The Hardest Thing (and I'm not talking about what she said)

Do you want to know the hardest thing about being a young twenty-something on the epic verge of graduation? When other people are happy.

Seriously, we're all doing fine, commiserating with each other over failures and disappointments and the unlikelihood of our financial independence in the coming calendar year, and then all of a sudden someone gets a job or a fellowship or an apartment or the smallest and least promising of leads and we're de-railed. Snap. Just like that, we're goners.

Because really, how do you expect me to be happy for the competition? Even when they're not my competition, isn't it our duty as the downtrodden of the economy to root for the underdog? To root for the "us," not the "them"? And despite wanting to be happy for friends and acquaintances who are stumbling on success (dare I lend their accomplishments the agency of hard work and achievement) all I can do is add those efforts to my list of failures. No amount of will, passion, or ice cream can sway my emotions toward their favor.

And I don't think I want them to be unhappy. It's not really a "misery loves company" scenario. And I also don't think that getting a job offer or a trust fund would relieve my animosity. So what would? Now that you mention it...nothing. One of the many burdens of the quarter life crisis, I suppose. The perpetual, rippling self doubt associated with any glimmer of success and the insatiable taste for accomplishment seem to be the ying and the yang of my mental state. What a terrible ying and yang.

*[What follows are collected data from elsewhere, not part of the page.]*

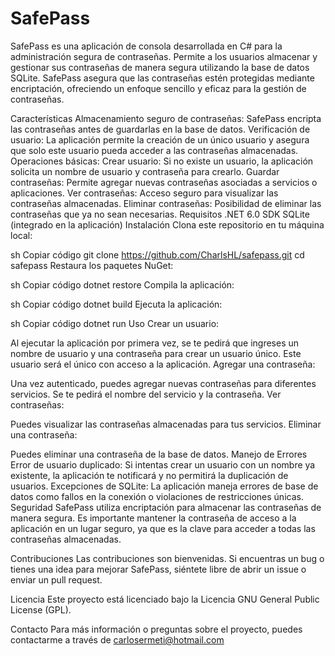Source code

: # SafePass

SafePass es una aplicación de consola desarrollada en C# para la administración segura de contraseñas. Permite a los usuarios almacenar y gestionar sus contraseñas de manera segura utilizando la base de datos SQLite. SafePass asegura que las contraseñas estén protegidas mediante encriptación, ofreciendo un enfoque sencillo y eficaz para la gestión de contraseñas.

Características
Almacenamiento seguro de contraseñas: SafePass encripta las contraseñas antes de guardarlas en la base de datos.
Verificación de usuario: La aplicación permite la creación de un único usuario y asegura que solo este usuario pueda acceder a las contraseñas almacenadas.
Operaciones básicas:
Crear usuario: Si no existe un usuario, la aplicación solicita un nombre de usuario y contraseña para crearlo.
Guardar contraseñas: Permite agregar nuevas contraseñas asociadas a servicios o aplicaciones.
Ver contraseñas: Acceso seguro para visualizar las contraseñas almacenadas.
Eliminar contraseñas: Posibilidad de eliminar las contraseñas que ya no sean necesarias.
Requisitos
.NET 6.0 SDK
SQLite (integrado en la aplicación)
Instalación
Clona este repositorio en tu máquina local:

sh
Copiar código
git clone https://github.com/CharlsHL/safepass.git
cd safepass
Restaura los paquetes NuGet:

sh
Copiar código
dotnet restore
Compila la aplicación:

sh
Copiar código
dotnet build
Ejecuta la aplicación:

sh
Copiar código
dotnet run
Uso
Crear un usuario:

Al ejecutar la aplicación por primera vez, se te pedirá que ingreses un nombre de usuario y una contraseña para crear un usuario único.
Este usuario será el único con acceso a la aplicación.
Agregar una contraseña:

Una vez autenticado, puedes agregar nuevas contraseñas para diferentes servicios.
Se te pedirá el nombre del servicio y la contraseña.
Ver contraseñas:

Puedes visualizar las contraseñas almacenadas para tus servicios.
Eliminar una contraseña:

Puedes eliminar una contraseña de la base de datos.
Manejo de Errores
Error de usuario duplicado: Si intentas crear un usuario con un nombre ya existente, la aplicación te notificará y no permitirá la duplicación de usuarios.
Excepciones de SQLite: La aplicación maneja errores de base de datos como fallos en la conexión o violaciones de restricciones únicas.
Seguridad
SafePass utiliza encriptación para almacenar las contraseñas de manera segura. Es importante mantener la contraseña de acceso a la aplicación en un lugar seguro, ya que es la clave para acceder a todas las contraseñas almacenadas.

Contribuciones
Las contribuciones son bienvenidas. Si encuentras un bug o tienes una idea para mejorar SafePass, siéntete libre de abrir un issue o enviar un pull request.

Licencia
Este proyecto está licenciado bajo la Licencia GNU General Public License (GPL).

Contacto
Para más información o preguntas sobre el proyecto, puedes contactarme a través de carlosermeti@hotmail.com


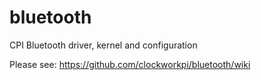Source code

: # bluetooth
CPI Bluetooth driver, kernel and configuration

Please see: https://github.com/clockworkpi/bluetooth/wiki
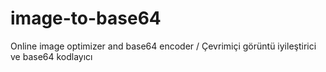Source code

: # image-to-base64

Online image optimizer and base64 encoder / Çevrimiçi görüntü iyileştirici ve base64 kodlayıcı


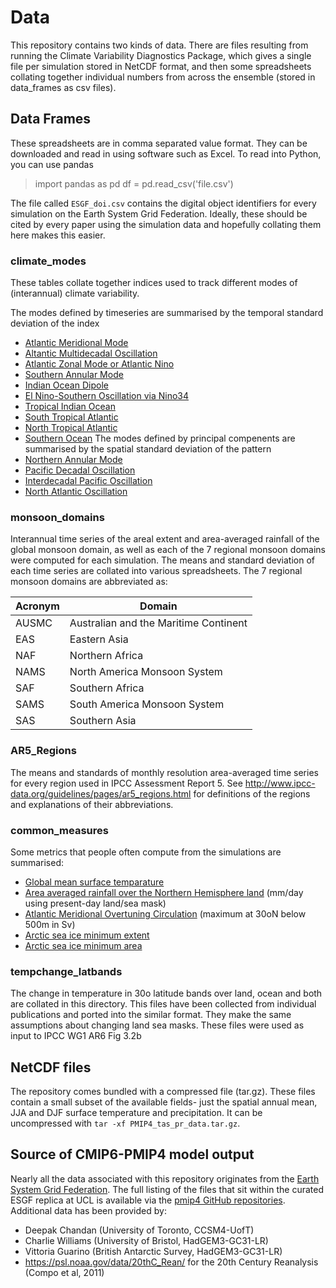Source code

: # Data

This repository contains two kinds of data. There are files resulting from running the Climate Variability Diagnostics Package, which gives a single file per simulation stored in NetCDF format, and then some spreadsheets collating together individual numbers from across the ensemble (stored in data_frames as csv files).  

## Data Frames

These spreadsheets are in comma separated value format. They can be downloaded and read in using software such as Excel. To read into Python, you can use pandas
> import pandas as pd
> df = pd.read_csv('file.csv') 

The file called `ESGF_doi.csv` contains the digital object identifiers for every simulation on the Earth System Grid Federation. Ideally, these should be cited by every paper using the simulation data and hopefully collating them here  makes this easier. 

### climate_modes
These tables collate together indices used to track different modes of (interannual) climate variability. 

The modes defined by timeseries are summarised by the temporal standard deviation of the index
- [Atlantic Meridional Mode](amm_timeseries_mon.csv)
- [Altantic Multidecadal Oscillation](amo_timeseries_mon.csv)
- [Atlantic Zonal Mode or Atlantic Nino](atl3_timeseries_mon.csv)
- [Southern Annular Mode](sam_mon.csv)
- [Indian Ocean Dipole](iod_timeseries_mon.csv)
- [El Nino-Southern Oscillation via Nino34](nino34.csv)
- [Tropical Indian Ocean](tropical_indian_ocean.csv)
- [South Tropical Atlantic](south_tropical_atlantic.csv)
- [North Tropical Atlantic](north_tropical_atlantic.csv)
- [Southern Ocean](southern_ocean.csv)
The modes defined by principal compenents are summarised by the spatial standard deviation of the pattern
- [Northern Annular Mode](nam_pattern_mon.csv)
- [Pacific Decadal Oscillation](pdo_pattern_mon.csv)
- [Interdecadal Pacific Oscillation](ipo_pattern_mon.csv)
- [North Atlantic Oscillation](nao_pattern_djf.csv)

### monsoon_domains
Interannual time series of the areal extent and area-averaged rainfall of the global monsoon domain, as well as each of the 7 regional monsoon domains were computed for each simulation. The means and standard deviation of each time series are collated into various spreadsheets. The 7 regional monsoon domains are abbreviated as:

| Acronym | Domain |
| ------- | ------ |
| AUSMC | Australian and the Maritime Continent |
| EAS | Eastern Asia |
| NAF | Northern Africa |
| NAMS | North America Monsoon System |
| SAF | Southern Africa |
| SAMS | South America Monsoon System |
| SAS | Southern Asia |

### AR5_Regions
The means and standards of monthly resolution area-averaged time series for every region used in IPCC Assessment Report 5. See <http://www.ipcc-data.org/guidelines/pages/ar5_regions.html> for definitions of the regions and explanations of their abbreviations.

### common_measures
Some metrics that people often compute from the simulations are summarised: 
- [Global mean surface temparature](global_mean_temperature_changes.csv)  
- [Area averaged rainfall over the Northern Hemisphere land](NH_terrestrial_rainfall.csv) (mm/day using present-day land/sea mask)
- [Atlantic Meridional Overtuning Circulation](amoc_timeseries_ann.csv) (maximum at 30oN below 500m in Sv) 
- [Arctic sea ice minimum extent](sic_nh_extent_climo_min.csv)
- [Arctic sea ice minimum area](sic_nh_area_climo_min.csv)

### tempchange_latbands
The change in temperature in 30o latitude bands over land, ocean and both are collated in this directory. This files have been collected from individual publications and ported into the similar format. They make the same assumptions about changing land sea masks. These files were used as input to IPCC WG1 AR6 Fig 3.2b 

## NetCDF files

The repository comes bundled with a compressed file (tar.gz). These files contain a small subset of the available fields- just the spatial annual mean, JJA and DJF surface temperature and precipitation. It can be uncompressed with `tar -xf PMIP4_tas_pr_data.tar.gz`.  

## Source of CMIP6-PMIP4 model output

Nearly all the data associated with this repository originates from the [Earth System Grid Federation](https://esgf-index1.ceda.ac.uk/projects/esgf-ceda/). The full listing of the files that sit within the curated ESGF replica at UCL is available via the [pmip4 GitHub repositories](https://github.com/pmip4/UCL_curated_ESGF_replica). Additional data has been provided by:
* Deepak Chandan (University of Toronto, CCSM4-UofT)
* Charlie Williams (University of Bristol, HadGEM3-GC31-LR)
* Vittoria Guarino (British Antarctic Survey, HadGEM3-GC31-LR)
* <https://psl.noaa.gov/data/20thC_Rean/> for the 20th Century Reanalysis (Compo et al, 2011)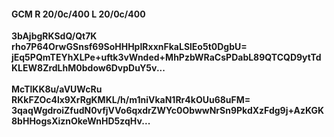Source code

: #### GCM R 20/0c/400 L 20/0c/400
**3bAjbgRKSdQ/Qt7K**<br/>**rho7P64OrwGSnsf69SoHHHpIRxxnFkaLSlEo5t0DgbU=**<br/>**jEq5PQmTEYhXLPe+uftk3vWnded+MhPzbWRaCsPDabL89QTCQD9ytTdKLEW8ZrdLhM0bdow6DvpDuY5v...**<br/><br/>
**McTlKK8u/aVUWcRu**<br/>**RKkFZOc4lx9XrRgKMKL/h/m1niVkaN1Rr4kOUu68uFM=**<br/>**3qaqWgdroiZfudN0vfjVVo6qxdrZWYc0ObwwNrSn9PkdXzFdg9j+AzKGK8bHHogsXiznOkeWnHD5zqHv...**
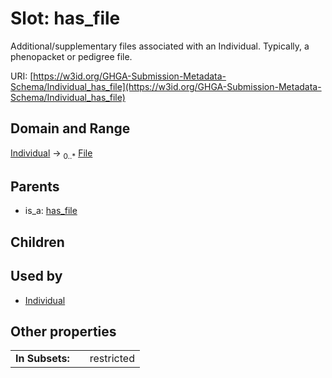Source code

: 
# Slot: has_file


Additional/supplementary files associated with an Individual. Typically, a phenopacket or pedigree file.

URI: [https://w3id.org/GHGA-Submission-Metadata-Schema/Individual_has_file](https://w3id.org/GHGA-Submission-Metadata-Schema/Individual_has_file)


## Domain and Range

[Individual](Individual.md) &#8594;  <sub>0..\*</sub> [File](File.md)

## Parents

 *  is_a: [has_file](has_file.md)

## Children


## Used by

 * [Individual](Individual.md)

## Other properties

|  |  |  |
| --- | --- | --- |
| **In Subsets:** | | restricted |

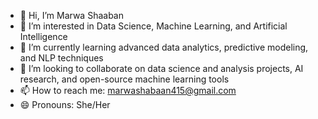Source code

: - 👋 Hi, I’m Marwa Shaaban
- 👀 I’m interested in Data Science, Machine Learning, and Artificial Intelligence
- 🌱 I’m currently learning advanced data analytics, predictive modeling, and NLP techniques
- 💞️ I’m looking to collaborate on data science and analysis projects, AI research, and open-source machine learning tools
- 📫 How to reach me: marwashabaan415@gmail.com 
- 😄 Pronouns: She/Her


<!---
MarwaShaaban20/MarwaShaaban20 is a ✨ special ✨ repository because its `README.md` (this file) appears on your GitHub profile.
You can click the Preview link to take a look at your changes.
--->
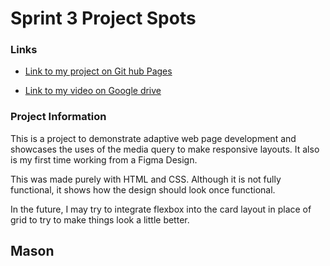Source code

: # Sprint 3 Project Spots

### Links

- [Link to my project on Git hub Pages](https://mason12117.github.io/se_project_spots/)

- [Link to my video on Google drive]()

### Project Information

This is a project to demonstrate adaptive web page development and showcases the uses of the media query to make responsive layouts. It also is my first time working from a Figma Design.

This was made purely with HTML and CSS. Although it is not fully functional, it shows how the design should look once functional.

In the future, I may try to integrate flexbox into the card layout in place of grid to try to make things look a little better.

## Mason
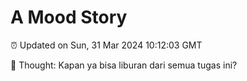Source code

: # A Mood Story

⏰ Updated on Sun, 31 Mar 2024 10:12:03 GMT

💭 Thought: Kapan ya bisa liburan dari semua tugas ini?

So what's the solution? How do we make ourselves happy for the people we despise? Fake it till you make it is the obvious solution, and the one I typically adhere to. But I think my new favorite is asking questions that poke holes in the longevity of their success. Like, "What are you doing after your 1 year highly competitive fellowship?" The illusion of interest blended with the satisfaction of masked fury. I think that's as close to a win-win as we get in these situations.

1 comment:

  1. Karma, my friend, is the answer. You should be happy for them because one day, whenever that day arrives, they'll be happy for you too. (Fingers crossed on this one) And as you mentioned in your last post, being happy for yourself and others is a choice. It's the right choice, minus poking holes in their success. As a person who has been suffering from what you refer to as a quarter life crisis for three years, you'll have to take my word for it on this one.